● YOUR GOAL:
Return the records word for word. Pictures do not belong in the copy.
---
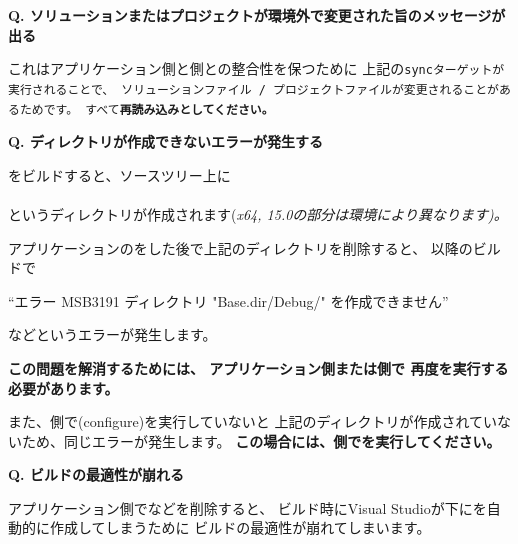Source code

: \bf{Q. ソリューションまたはプロジェクトが環境外で変更された旨のメッセージが出る}

\medskip
これはアプリケーション側と\SprLib 側との整合性を保つために
上記の\tt{sync}ターゲットが実行されることで、
ソリューションファイル / プロジェクトファイルが変更されることがあるためです。
すべて\bf{再読み込み}としてください。


\thinrule{\linewidth}

\bf{Q. ディレクトリが作成できないエラーが発生する}

\medskip
\SprLib をビルドすると、ソースツリー上に \\
\hspace{10pt} \\
というディレクトリが作成されます(\it{x64}, \it{15.0}の部分は環境により異なります)。

アプリケーションの\cmake をした後で上記のディレクトリを削除すると、
以降のビルドで

\hspace{20pt}``エラー MSB3191 ディレクトリ "Base.dir/Debug/" を作成できません''

などというエラーが発生します。

\bf{この問題を解消するためには、
アプリケーション側または\SprLib 側で 再度\cmake を実行する必要があります。}

また、\SprLib 側で\cmake (configure)を実行していないと 
上記のディレクトリが作成されていないため、同じエラーが発生します。
\bf{この場合には、\SprLib 側で\cmake を実行してください。}

\thinrule{\linewidth}

\bf{Q. ビルドの最適性が崩れる}
\label{subsec:QandA:CrumbleBuildOptimizeation}

\medskip
アプリケーション側でなどを削除すると、
ビルド時にVisual Studioが\BldDir 下にを自動的に作成してしまうために
ビルドの最適性が崩れてしまいます。


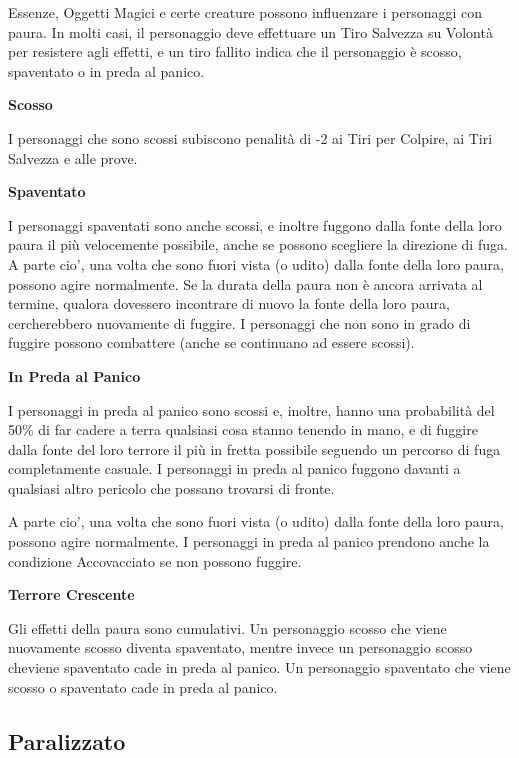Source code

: \documentclass[a4paper,11pt,twoside,openany]{book}
\begin{document}
\label{paura}

Essenze, Oggetti Magici e certe creature possono influenzare i personaggi con paura. In molti casi, il personaggio deve effettuare un Tiro Salvezza su Volontà per resistere agli effetti, e un tiro fallito indica che il personaggio è scosso, spaventato o in preda al panico.

\textbf{Scosso}

I personaggi che sono scossi subiscono penalità di -2 ai Tiri per Colpire, ai Tiri Salvezza e alle prove.

\textbf{Spaventato}

I personaggi spaventati sono anche scossi, e inoltre fuggono dalla fonte della loro paura il più velocemente possibile, anche se possono scegliere la direzione di fuga. A parte cio', una volta che sono fuori vista (o udito) dalla fonte della loro paura, possono agire normalmente. Se la durata della paura non è ancora arrivata al termine, qualora dovessero incontrare di nuovo la fonte della loro paura, cercherebbero nuovamente di fuggire. I personaggi che non sono in grado di fuggire possono combattere (anche se continuano ad essere scossi).

\textbf{In Preda al Panico}

I personaggi in preda al panico sono scossi e, inoltre, hanno una probabilità del 50\% di far cadere a terra qualsiasi cosa stanno tenendo in mano, e di fuggire dalla fonte del loro terrore il più in fretta possibile seguendo un percorso di fuga completamente casuale. I personaggi in preda al panico fuggono davanti a qualsiasi altro pericolo che possano trovarsi di fronte.

A parte cio', una volta che sono fuori vista (o udito) dalla fonte della loro paura, possono agire normalmente. I personaggi in preda al panico prendono anche la condizione Accovacciato se non possono fuggire.

\textbf{Terrore Crescente}

Gli effetti della paura sono cumulativi. Un personaggio scosso che viene nuovamente scosso diventa spaventato, mentre invece un personaggio scosso cheviene spaventato cade in preda al panico. Un personaggio spaventato che viene scosso o spaventato cade in preda al panico.


\subsection{Paralizzato}
\end{document}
---
● SOLUTION TO THIS TASK:
Source code

: \bf{Q. ソリューションまたはプロジェクトが環境外で変更された旨のメッセージが出る}

\medskip
これはアプリケーション側と\SprLib 側との整合性を保つために
上記の\tt{sync}ターゲットが実行されることで、
ソリューションファイル / プロジェクトファイルが変更されることがあるためです。
すべて\bf{再読み込み}としてください。


\thinrule{\linewidth}

\bf{Q. ディレクトリが作成できないエラーが発生する}

\medskip
\SprLib をビルドすると、ソースツリー上に \\
\hspace{10pt} \\
というディレクトリが作成されます(\it{x64}, \it{15.0}の部分は環境により異なります)。

アプリケーションの\cmake をした後で上記のディレクトリを削除すると、
以降のビルドで

\hspace{20pt}``エラー MSB3191 ディレクトリ "Base.dir/Debug/" を作成できません''

などというエラーが発生します。

\bf{この問題を解消するためには、
アプリケーション側または\SprLib 側で 再度\cmake を実行する必要があります。}

また、\SprLib 側で\cmake (configure)を実行していないと 
上記のディレクトリが作成されていないため、同じエラーが発生します。
\bf{この場合には、\SprLib 側で\cmake を実行してください。}

\thinrule{\linewidth}

\bf{Q. ビルドの最適性が崩れる}
\label{subsec:QandA:CrumbleBuildOptimizeation}

\medskip
アプリケーション側でなどを削除すると、
ビルド時にVisual Studioが\BldDir 下にを自動的に作成してしまうために
ビルドの最適性が崩れてしまいます。


Source code

: \documentclass[a4paper,11pt,twoside,openany]{book}
\begin{document}
\label{paura}

Essenze, Oggetti Magici e certe creature possono influenzare i personaggi con paura. In molti casi, il personaggio deve effettuare un Tiro Salvezza su Volontà per resistere agli effetti, e un tiro fallito indica che il personaggio è scosso, spaventato o in preda al panico.

\textbf{Scosso}

I personaggi che sono scossi subiscono penalità di -2 ai Tiri per Colpire, ai Tiri Salvezza e alle prove.

\textbf{Spaventato}

I personaggi spaventati sono anche scossi, e inoltre fuggono dalla fonte della loro paura il più velocemente possibile, anche se possono scegliere la direzione di fuga. A parte cio', una volta che sono fuori vista (o udito) dalla fonte della loro paura, possono agire normalmente. Se la durata della paura non è ancora arrivata al termine, qualora dovessero incontrare di nuovo la fonte della loro paura, cercherebbero nuovamente di fuggire. I personaggi che non sono in grado di fuggire possono combattere (anche se continuano ad essere scossi).

\textbf{In Preda al Panico}

I personaggi in preda al panico sono scossi e, inoltre, hanno una probabilità del 50\% di far cadere a terra qualsiasi cosa stanno tenendo in mano, e di fuggire dalla fonte del loro terrore il più in fretta possibile seguendo un percorso di fuga completamente casuale. I personaggi in preda al panico fuggono davanti a qualsiasi altro pericolo che possano trovarsi di fronte.

A parte cio', una volta che sono fuori vista (o udito) dalla fonte della loro paura, possono agire normalmente. I personaggi in preda al panico prendono anche la condizione Accovacciato se non possono fuggire.

\textbf{Terrore Crescente}

Gli effetti della paura sono cumulativi. Un personaggio scosso che viene nuovamente scosso diventa spaventato, mentre invece un personaggio scosso cheviene spaventato cade in preda al panico. Un personaggio spaventato che viene scosso o spaventato cade in preda al panico.


\subsection{Paralizzato}
\end{document}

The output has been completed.